Fear is a horrible thing, i had fears before children where now the fears are awful. I worry about everything. We went to Maldon Promenade Park today with my brother Reiss and his partner Billie. It was lovely, but i was constantly looking out for the kids. We were sitting on the floor in the picnic area, kids were playing on the big pirate ship. I was constantly looking for them, it would be so easy, for one second to take your eyes off them and them be gone. The thought sends shivers down my spine. It makes me feel physically sick. I dressed my kids in the brightest tops, knowing that i would be able to spot them. I also, always take photos of them in the morning before we go out. I always think, if the worse was to happen and you needed to get their photo out there, you have a photo of them in their outfits on the actual day. Horrible thought, but i do it for my own sanity.
It’s been a lovely but long day. I just wanted to get home in the end, i was tired. We done crabbing with the kids, Grayson and Kellan weren’t keen on the crabs, but we enjoyed ourselves! My niece wanted to stay over, which was lovely as i thought if something were to happen during night she knows how to use a phone ! Then my younger niece wanted to come over. They play so well but my god they were so hyped. I went to the fridge a few times to get my wine out but thought it was a bad idea. I got them washed and in their Pj’s and put Cars on. I ordered them a dominos. Kellan loves a pizza in a box. They were quiet for 10 minutes, it was lovely.
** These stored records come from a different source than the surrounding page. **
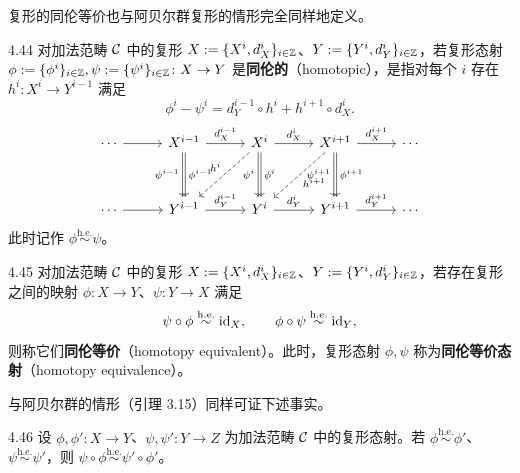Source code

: 复形的同伦等价也与阿贝尔群复形的情形完全同样地定义。

\begin{definition}{4.44}
对加法范畴 $\mathcal{C}$ 中的复形 $X:=\{X^i,d_X^i\}_{i\in\mathbb{Z}}$、$Y:=\{Y^i,d_Y^i\}_{i\in\mathbb{Z}}$，若复形态射 $\phi:=\{\phi^i\}_{i\in\mathbb{Z}},\psi:=\{\psi^i\}_{i\in\mathbb{Z}}\colon X\to Y$ 是\textbf{同伦的}（homotopic），是指对每个 $i$ 存在 $h^i\colon X^i\to Y^{i-1}$ 满足
\[ \phi^i-\psi^i=d_Y^{i-1}\circ h^i+h^{i+1}\circ d_X^i. \]
\[\begin{tikzcd}[row sep=3.2em, column sep=2.8em]
  \cdots \arrow[r] & X^{i-1} \arrow[r,"d_X^{i-1}"] \arrow[d,shift left=1pt,"\phi^{i-1}"] \arrow[d,shift right=1pt,"\psi^{i-1}"'] & X^i \arrow[r,"d_X^i"] \arrow[d,shift left=1pt,"\phi^i"] \arrow[d,shift right=1pt,"\psi^i"'] \arrow[dl,dashed,"h^i"'] & X^{i+1} \arrow[r,"d_X^{i+1}"] \arrow[d,shift left=1pt,"\phi^{i+1}"] \arrow[d,shift right=1pt,"\psi^{i+1}"'] \arrow[dl,dashed,"h^{i+1}"] & \cdots \\
  \cdots \arrow[r] & Y^{i-1} \arrow[r,"d_Y^{i-1}"] & Y^i \arrow[r,"d_Y^i"] & Y^{i+1} \arrow[r,"d_Y^{i+1}"] & \cdots
\end{tikzcd}\]
此时记作 $\phi\overset{\mathrm{h.e.}}{\sim}\psi$。
\end{definition}

\begin{definition}{4.45}
对加法范畴 $\mathcal{C}$ 中的复形 $X:=\{X^i,d_X^i\}_{i\in\mathbb{Z}}$、$Y:=\{Y^i,d_Y^i\}_{i\in\mathbb{Z}}$，若存在复形之间的映射 $\phi\colon X\to Y$、$\psi\colon Y\to X$ 满足
\[ \psi\circ\phi\overset{\mathrm{h.e.}}{\sim}\mathrm{id}_X,\qquad \phi\circ\psi\overset{\mathrm{h.e.}}{\sim}\mathrm{id}_Y, \]
则称它们\textbf{同伦等价}（homotopy equivalent）。此时，复形态射 $\phi,\psi$ 称为\textbf{同伦等价态射}（homotopy equivalence）。
\end{definition}

与阿贝尔群的情形（引理 3.15）同样可证下述事实。

\begin{lemma}{4.46}
设 $\phi,\phi'\colon X\to Y$、$\psi,\psi'\colon Y\to Z$ 为加法范畴 $\mathcal{C}$ 中的复形态射。若 $\phi\overset{\mathrm{h.e.}}{\sim}\phi'$、$\psi\overset{\mathrm{h.e.}}{\sim}\psi'$，则 $\psi\circ\phi\overset{\mathrm{h.e.}}{\sim}\psi'\circ\phi'$。
\end{lemma}

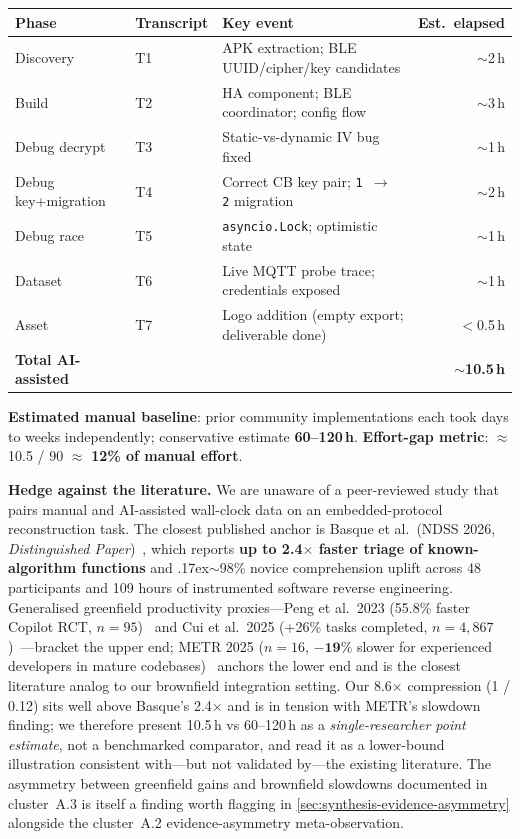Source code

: \documentclass[11pt,a4paper]{article}
\begin{document}
\begin{center}
\begin{tabularx}{\linewidth}{@{}l l >{\raggedright\arraybackslash}X r@{}}
\toprule
Phase & Transcript & Key event & Est.\ elapsed \\
\midrule
Discovery    & T1 & APK extraction; BLE UUID/cipher/key candidates & $\sim$2\,h \\
Build        & T2 & HA component; BLE coordinator; config flow     & $\sim$3\,h \\
Debug decrypt& T3 & Static-vs-dynamic IV bug fixed                 & $\sim$1\,h \\
Debug key+migration & T4 & Correct CB key pair; \texttt{1\,$\to$\,2} migration & $\sim$2\,h \\
Debug race   & T5 & \texttt{asyncio.Lock}; optimistic state        & $\sim$1\,h \\
Dataset      & T6 & Live MQTT probe trace; credentials exposed     & $\sim$1\,h \\
Asset        & T7 & Logo addition (empty export; deliverable done) & $<$0.5\,h \\
\midrule
\textbf{Total AI-assisted} & & & \textbf{$\sim$10.5\,h} \\
\bottomrule
\end{tabularx}
\end{center}

\textbf{Estimated manual baseline}: prior community implementations each took
days to weeks independently; conservative estimate \textbf{60--120\,h}.
\textbf{Effort-gap metric}: $\approx$10.5 / 90 $\approx$ \textbf{12\% of manual effort}.

\textbf{Hedge against the literature.} We are unaware of a peer-reviewed
study that pairs manual and AI-assisted wall-clock data on an
embedded-protocol reconstruction task. The closest published anchor is
Basque et al.\ (NDSS 2026, \emph{Distinguished Paper})~\citep{basque2026synergy},
which reports \textbf{up to 2.4$\times$ faster triage of known-algorithm
functions} and {\raise.17ex\hbox{$\scriptstyle\sim$}}98\% novice
comprehension uplift across 48 participants and 109 hours of instrumented
software reverse engineering. Generalised greenfield productivity
proxies---Peng et al.\ 2023 (55.8\% faster Copilot RCT, $n{=}95$)~\citep{peng2023copilot}
and Cui et al.\ 2025 ($+$26\% tasks completed, $n{=}4{,}867$)~\citep{cui2025genai}---bracket
the upper end; METR 2025 ($n{=}16$, $\mathbf{-19\%}$ slower for
experienced developers in mature codebases)~\citep{metr2025productivity} anchors
the lower end and is the closest literature analog to our brownfield
integration setting. Our 8.6$\times$ compression (1 / 0.12) sits well
above Basque's 2.4$\times$ and is in tension with METR's slowdown
finding; we therefore present 10.5\,h vs 60--120\,h as a
\emph{single-researcher point estimate}, not a benchmarked comparator,
and read it as a lower-bound illustration consistent with---but not
validated by---the existing literature. The asymmetry between
greenfield gains and brownfield slowdowns documented in cluster~A.3 is
itself a finding worth flagging in
\cref{sec:synthesis-evidence-asymmetry} alongside the cluster~A.2
evidence-asymmetry meta-observation.
\end{document}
My kids are finally a bed, nieces have gone home. I’m now sitting here with an ice cold glass of Organic Wine (no hangover, true story) watching Love Island, again. I am so behind on it, Jess and Mike have just been kicked out the villa! Travis is destroying everything with his poxy cone, but at the moment his doing a good job of destroying his poor bear all round my living room. Bloody stuffing everywhere, sod it. It can wait till the morning.
Dan’s home tomorrow evening, i can’t wait. Ive missed him. His having such a good time though, he doesn’t see his friends a lot so it’s nice that his got to spend a whole weekend with them.